▶ _Task inputs_
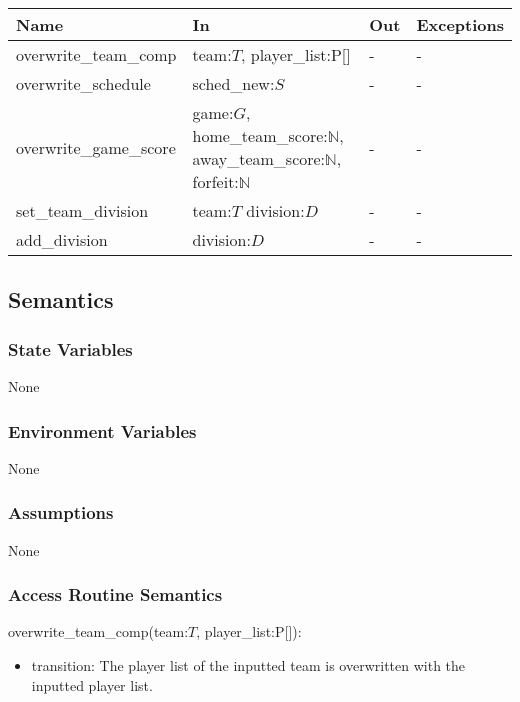 \documentclass[12pt, titlepage]{article}
\begin{document}
\begin{center}
\begin{tabular}{p{5cm} p{4cm} p{4cm} p{2cm}}
\hline
\textbf{Name} & \textbf{In} & \textbf{Out} & \textbf{Exceptions} \\
\hline
overwrite\_team\_comp & team:$T$, player\_list:P[] & - & - \\
overwrite\_schedule & sched\_new:$S$ & - & - \\
overwrite\_game\_score & game:$G$, home\_team\_score:$\mathbb{N}$, away\_team\_score:$\mathbb{N}$, forfeit:$\mathbb{N}$ & - & - \\
set\_team\_division & team:$T$ division:$D$ & - & - \\
add\_division & division:$D$ & - & - \\

\hline
\end{tabular}
\end{center}

\subsection{Semantics}

\subsubsection{State Variables}

None

\subsubsection{Environment Variables}

None

\subsubsection{Assumptions}


None

\subsubsection{Access Routine Semantics}

\noindent overwrite\_team\_comp(team:$T$, player\_list:P[]):
\begin{itemize}
\item transition: The player list of the inputted team is overwritten with the 
      inputted player list.
\end{itemize}
\end{document}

▶ _Problem statement_
Which lines of the records above contain the word "Variables"? Copy each of them.

▶ _Finished exercise_
\subsubsection{State Variables}
\subsubsection{Environment Variables}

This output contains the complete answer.